Todesrauscher by Aechtner Uli

Todesrauscher by Aechtner Uli

Autor:Aechtner, Uli [Aechtner, Uli]
Die sprache: deu
Format: epub
ISBN: 9783863589660
Herausgeber: Emons
veröffentlicht: 2016-04-01T16:00:00+00:00


FÜNFZEHN

Roberta hatte den Corsa an der Tankstelle stehen lassen. Es führte nur ein etwas breiterer Feldweg zu der hell erleuchteten Hütte, die weiter hinten im Acker lag, und sie wusste nicht, ob sie den Wagen dort wenden konnte. Sie hatte keine Lust, hier irgendwo im Matsch stecken zu bleiben. Schon gar nicht so spät abends, an einem kalten Januartag. Es sah auch nicht danach aus, als würden in der Hütte oft Veranstaltungen stattfinden, es fehlten Hinweisschilder, Parkplätze an der Straße und was Ausflugslokale sonst noch zu bieten hatten. Doch es gab auch kein anderes Gebäude gegenüber der Tankstelle, eine Verwechslung war also kaum möglich.

Sie hatte schon gar nicht mehr an die Apfelweinverkostung in dem Vereinsheim gedacht, als der Termin bei dem Gespräch mit der Umweltaktivistin auf einmal wieder ungewöhnlich interessant geworden war. Gleich würde sie sich Ella Winkler endlich mal aus der Nähe ansehen.

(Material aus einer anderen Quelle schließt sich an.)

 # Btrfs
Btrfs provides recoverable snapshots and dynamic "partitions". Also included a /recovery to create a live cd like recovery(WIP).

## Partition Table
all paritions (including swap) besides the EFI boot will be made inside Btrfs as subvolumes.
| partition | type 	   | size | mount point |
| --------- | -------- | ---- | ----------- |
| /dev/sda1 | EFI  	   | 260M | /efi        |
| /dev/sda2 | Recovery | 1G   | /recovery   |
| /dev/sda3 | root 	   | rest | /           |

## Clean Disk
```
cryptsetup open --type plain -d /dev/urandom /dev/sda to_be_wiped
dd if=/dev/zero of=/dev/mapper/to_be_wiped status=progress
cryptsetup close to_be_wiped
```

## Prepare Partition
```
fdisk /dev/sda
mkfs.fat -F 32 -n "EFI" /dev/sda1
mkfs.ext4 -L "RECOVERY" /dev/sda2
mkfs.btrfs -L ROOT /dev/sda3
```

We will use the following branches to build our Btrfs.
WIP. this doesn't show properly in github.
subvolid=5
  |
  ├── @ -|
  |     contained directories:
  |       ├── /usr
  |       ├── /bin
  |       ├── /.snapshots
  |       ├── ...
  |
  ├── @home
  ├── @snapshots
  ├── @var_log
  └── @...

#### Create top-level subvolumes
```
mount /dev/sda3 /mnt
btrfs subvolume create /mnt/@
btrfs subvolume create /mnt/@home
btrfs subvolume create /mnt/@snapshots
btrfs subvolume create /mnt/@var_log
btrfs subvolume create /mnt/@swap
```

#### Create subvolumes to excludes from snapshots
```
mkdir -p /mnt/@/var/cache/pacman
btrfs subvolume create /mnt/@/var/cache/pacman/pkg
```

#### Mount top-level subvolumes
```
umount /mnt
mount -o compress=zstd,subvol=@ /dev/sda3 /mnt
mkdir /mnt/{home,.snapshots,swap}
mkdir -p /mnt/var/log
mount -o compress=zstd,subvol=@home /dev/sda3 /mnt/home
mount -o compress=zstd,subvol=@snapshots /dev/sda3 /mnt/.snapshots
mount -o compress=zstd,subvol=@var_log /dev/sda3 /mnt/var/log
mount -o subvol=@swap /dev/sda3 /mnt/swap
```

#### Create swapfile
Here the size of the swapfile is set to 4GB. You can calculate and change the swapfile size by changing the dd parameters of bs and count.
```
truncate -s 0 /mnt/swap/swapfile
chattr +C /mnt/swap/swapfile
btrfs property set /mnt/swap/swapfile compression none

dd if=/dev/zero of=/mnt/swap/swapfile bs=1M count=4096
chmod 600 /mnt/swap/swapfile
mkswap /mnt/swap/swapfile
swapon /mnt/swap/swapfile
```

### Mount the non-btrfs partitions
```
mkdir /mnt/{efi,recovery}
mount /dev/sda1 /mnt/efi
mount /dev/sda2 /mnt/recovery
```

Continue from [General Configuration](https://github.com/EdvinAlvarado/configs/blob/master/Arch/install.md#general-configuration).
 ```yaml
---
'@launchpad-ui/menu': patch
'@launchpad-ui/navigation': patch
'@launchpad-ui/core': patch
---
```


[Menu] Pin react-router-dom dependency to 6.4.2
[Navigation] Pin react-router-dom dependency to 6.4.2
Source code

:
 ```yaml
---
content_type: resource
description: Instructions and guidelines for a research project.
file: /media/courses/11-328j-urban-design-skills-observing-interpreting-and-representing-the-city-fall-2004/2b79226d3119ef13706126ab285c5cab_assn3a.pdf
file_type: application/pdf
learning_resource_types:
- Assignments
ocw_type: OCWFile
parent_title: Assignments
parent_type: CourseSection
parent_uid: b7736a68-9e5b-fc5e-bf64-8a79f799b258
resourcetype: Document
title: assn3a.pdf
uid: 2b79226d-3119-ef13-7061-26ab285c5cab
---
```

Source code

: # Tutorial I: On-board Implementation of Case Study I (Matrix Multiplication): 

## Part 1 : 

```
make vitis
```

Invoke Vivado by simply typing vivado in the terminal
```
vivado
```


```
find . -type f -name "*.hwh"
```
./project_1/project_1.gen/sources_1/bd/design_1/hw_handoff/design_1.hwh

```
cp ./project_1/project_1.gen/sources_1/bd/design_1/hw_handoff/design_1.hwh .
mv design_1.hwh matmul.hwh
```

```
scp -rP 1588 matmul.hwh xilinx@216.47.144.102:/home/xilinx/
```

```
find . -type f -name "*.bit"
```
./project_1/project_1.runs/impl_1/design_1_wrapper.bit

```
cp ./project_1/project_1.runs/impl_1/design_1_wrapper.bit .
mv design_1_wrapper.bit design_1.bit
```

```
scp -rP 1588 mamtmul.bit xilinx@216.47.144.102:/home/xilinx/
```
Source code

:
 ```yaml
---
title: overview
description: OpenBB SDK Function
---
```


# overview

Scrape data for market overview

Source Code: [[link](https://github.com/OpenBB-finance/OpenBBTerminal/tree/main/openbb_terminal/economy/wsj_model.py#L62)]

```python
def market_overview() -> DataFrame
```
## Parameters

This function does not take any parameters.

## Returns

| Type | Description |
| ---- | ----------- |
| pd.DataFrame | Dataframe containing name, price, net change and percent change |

Entschlossen marschierte sie los. Der Weg war vom Schneeregen der vergangenen Tage aufgeweicht, doch sie schob den Gedanken an ihre neuen Schuhe beiseite. Kleine Äste knackten unter ihren Sohlen, in der Ferne bellte ein Hund.

Sie ließ ein Dickicht links liegen, dann einen kleinen Bachlauf, der sich im Gestrüpp verlor. Für einen Moment verharrte sie und lauschte dem Plätschern des Wassers, das sie in der Dunkelheit zwischen den Büschen kaum ausmachen konnte. Schließlich strebte sie wieder auf die erleuchtete Hütte zu, während sie im Weitergehen ihre verworrenen Gedanken sortierte.

Die Bilder von Jacques in der Kelter verfolgten sie immer noch, und der Anblick seiner Füße unter dem Tuch auf dem Seziertisch der Rechtsmedizin hatte sich in ihr Gedächtnis eingebrannt. Immerhin war es ihr gelungen, Cathérine bei seiner Beerdigung zu helfen. Jacques’ sterbliche Überreste waren vorgestern in Friedberg kremiert worden. Dass es eins der ältesten Krematorien Deutschlands war, gefiel Roberta. Das denkmalgeschützte Gebäude hatte Jacques’ letztem Gang, wie sie fand, wenigstens noch ein bisschen Flair gegeben. Die Urne würde seine Schwester in wenigen Tagen in der Normandie auf einem Friedhof in der Nähe ihres Heimatortes beisetzen. Das Geld, das Roberta vom Sender für die Smartphone-Aufnahmen ausbezahlt worden war, hatte knapp für die Überführung gereicht. Cathérine hatte sie erzählt, sie habe unerwartet viel Geld von ihren Eltern zu Weihnachten geschenkt bekommen, ein kleiner Vorschuss auf ihr Erbe. Die Bilder von Jacques in der Kelter waren seiner Schwester erspart geblieben. Niermann hatte sie zum Glück nicht weiterverkauft, und in Frankreich wurde die News Show nicht ausgestrahlt.

An Silvester hatte Roberta an Bär gedacht, beinahe hätte sie ihn angerufen. Wie schön wäre es gewesen, mit ihm ins neue Jahr hineinzufeiern. Sie hatte sich an den Abend in dem Eckenheimer Apfelweinlokal erinnert, an den sortenreinen Boskoop und an seine traurige Geschichte von dem ausgesetzten Penner. Damals hatte sie gehofft, es sei der Beginn einer Freundschaft. Aber das Auftauchen von Jacques, sein Tod und all die Missverständnisse, die damit zusammenhingen, waren zu heftig gewesen, um sie nun mit einem einfachen Anruf zu überwinden.

Sie war sich mittlerweile sicher, dass sie Jacques nicht umgebracht hatte, auch wenn sie sich nicht mehr an alles erinnern konnte, was an jenem Abend vorgefallen war.